Information and Computation
- Discipline: Computer Science
- Language: English
- Edited by: Albert R. Meyer

Publication details
- Former names: Information and Control
- History: 1957–present
- Publisher: Elsevier (USA)
- Frequency: monthly
- Open access: no
- Impact factor: 1.24 (2021)

Standard abbreviations
- ISO 4: Inf. Comput.
- MathSciNet: Inform. and Comput.

Indexing
- ISSN: 0890-5401

Links
- Journal homepage; online access;

= Information and Computation =

Information and Computation is a closed-access computer science journal published by Elsevier (formerly Academic Press). The journal was founded in 1957 under its former name Information and Control and given its current title in 1987. As of July 2022, the current editor-in-chief is David Peleg. The journal publishes 12 issues a year.

== History ==
Information and Computation was founded as Information and Control in 1957 at the initiative of Leon Brillouin and under the editorship of Leon Brillouin, Colin Cherry and Peter Elias. Murray Eden joined as editor in 1962 and became sole editor-in-chief in 1967. He was succeeded by Albert R. Meyer in 1981, under whose editorship the journal was rebranded Information and Computation in 1987 in response to the shifted focus of the journal towards theory of computation and away from control theory. In 2020, Albert Mayer was succeeded by David Peleg as editor-in-chief of the journal.

== Indexing ==
All articles from the Information and Computation journal can be viewed on indexing services like Scopus and Science Citation Index. They are also reviewed cover-to-cover by the AMS Mathematical Reviews and zbMATH and included in the computer science database DBLP. According to the Journal Citation Reports, Information and Computation has a 2021 impact factor of 1.24.
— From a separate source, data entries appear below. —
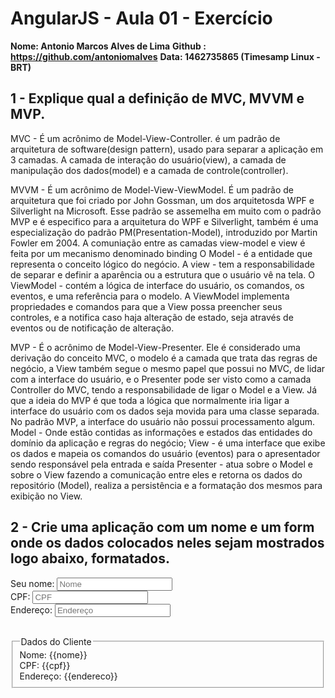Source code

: # AngularJS - Aula 01 - Exercício
**Nome: Antonio Marcos Alves de Lima**
**Github : https://github.com/antoniomalves**
**Data: 1462735865 (Timesamp Linux - BRT)**

## 1 - Explique  qual a definição de MVC, MVVM e MVP.

MVC - É um acrônimo de Model-View-Controller.
é um padrão de arquitetura de software(design pattern), usado para separar a aplicação em 3 camadas.
A camada de interação do usuário(view), a camada de manipulação dos dados(model) e a camada de controle(controller).

MVVM - É um acrônimo de Model-View-ViewModel. É um padrão de arquitetura que foi criado
por John Gossman, um dos arquitetosda WPF e Silverlight na Microsoft. Esse padrão se assemelha em muito com o padrão MVP e é especifico
para a arquitetura do WPF e Silverlight, também é uma especialização do padrão PM(Presentation-Model), introduzido por Martin Fowler em 2004.
A comuniação entre as camadas view-model e view é feita por um mecanismo denominado binding
O Model - é a entidade que representa o conceito lógico do negócio.
A view - tem a responsabilidade  de separar e definir a aparência ou a estrutura que o usuário vê na tela.
O ViewModel - contém a lógica de interface do usuário, os comandos, os eventos, e uma referência para o modelo. A ViewModel
implementa propriedades e comandos para que a View possa preencher seus controles, e a notifica
caso haja alteração de estado, seja através de eventos ou de notificação de alteração.

MVP - É o acrônimo de Model-View-Presenter.
Ele é considerado uma derivação do conceito MVC, o modelo é a camada que trata das regras de negócio, a View também segue o mesmo
papel que possui no MVC, de lidar com a interface do usuário, e o Presenter pode ser visto como a camada Controller do MVC, tendo a responsabilidade
de ligar o Model e a View.
Já que a ideia do MVP é que toda a lógica que normalmente iria ligar a interface do usuário com os dados seja movida para uma classe separada.
No padrão MVP, a interface do usuário não possui processamento algum.
Model - Onde estão contidas as informações e estados das entidades do domínio da aplicação e regras do negócio;
View - é uma interface que exibe os dados e mapeia os comandos do usuário (eventos) para o apresentador sendo responsável pela entrada e saída
Presenter - atua sobre o Model e sobre o View fazendo a comunicação entre eles e retorna os dados do repositório (Model), realiza a persistência e a formatação dos mesmos para exibição no View.


## 2 - Crie uma aplicação com um nome e um form onde os dados colocados neles sejam mostrados logo abaixo, formatados.

<!DOCTYPE html>
<html lang="en">
<head>
    <meta charset="UTF-8">
    <script src="https://ajax.googleapis.com/ajax/libs/angularjs/1.5.5/angular.min.js"></script>
    <link rel="stylesheet" href="https://maxcdn.bootstrapcdn.com/bootstrap/3.3.6/css/bootstrap.min.css">
    <title>Aula 1 - Angular BeMEAN</title>
</head>
<body data-ng-app="BeMEAN">
   <form>
   <div class="form-group">
          <label for="nome"> Seu nome:</label>
          <input type="text" name="nome" class="form-control"  placeholder="Nome" data-ng-model="nome"></input>
   </div>

   <div class="form-group">
          <label for="cpf"> CPF:   </label>
          <input type="text" name="cpf" class="form-control" placeholder="CPF" data-ng-model="cpf"></input>
   </div>

   <div class="form-group">
          <label for="endereco"> Endereço: </label>
          <input type="text" name="endereco" class="form-control" placeholder="Endereço" data-ng-model="endereco"></input>
   </div>

   <script type="text/javascript">
            angular.module('BeMEAN', [])
   </script>
</form>
<br />
<fieldset >
 <legend> Dados do Cliente</legend>
    Nome: {{nome}}<br />
    CPF:     {{cpf}}<br />
    Endereço: {{endereco}}<br />
</fieldset>

</body>
</html>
== Landmark publications ==

=== On certain formal properties of grammars ===

- Chomsky, N. (1959). "On certain formal properties of grammars"

Description: This article introduced what is now known as the Chomsky hierarchy, a containment hierarchy of classes of formal grammars that generate formal languages.

=== A formal theory of inductive inference ===

- Solomonoff, R.J. (1964). "A formal theory of inductive inference. Part II"

Description: This was the beginning of algorithmic information theory and Kolmogorov complexity. Note that though Kolmogorov complexity is named after Andrey Kolmogorov, he said that the seeds of that idea are due to Ray Solomonoff. Andrey Kolmogorov contributed a lot to this area but in later articles.

=== Fuzzy sets ===

- Zadeh, L.A. (1965). "Fuzzy sets"

Description: The seminal paper published in 1965 provides details on the mathematics of fuzzy set theory. As of July 2022, it is the most cited paper published in the journal.

=== On the translation of languages from left to right ===

- Knuth, D. E. (1965). "On the translation of languages from left to right"

Description: LR parser, which does bottom up parsing for deterministic context-free languages. Later derived parsers, such as the LALR parser, have been and continue to be standard practice, such as in Yacc and descendants.

=== Language identification in the limit ===

- Gold, E Mark (1967). "Language identification in the limit"

Description: This paper created algorithmic learning theory. As of July 2022, it is the second most cited paper published in the journal.

=== A Calculus of Mobile Processes, I ===

- Milner, Robin (1992). "A calculus of mobile processes, I"

Description: This paper first introduced the π-calculus. As of July 2022, it is the third most cited paper published in the journal and the most cited paper published since the journal assumed its current name.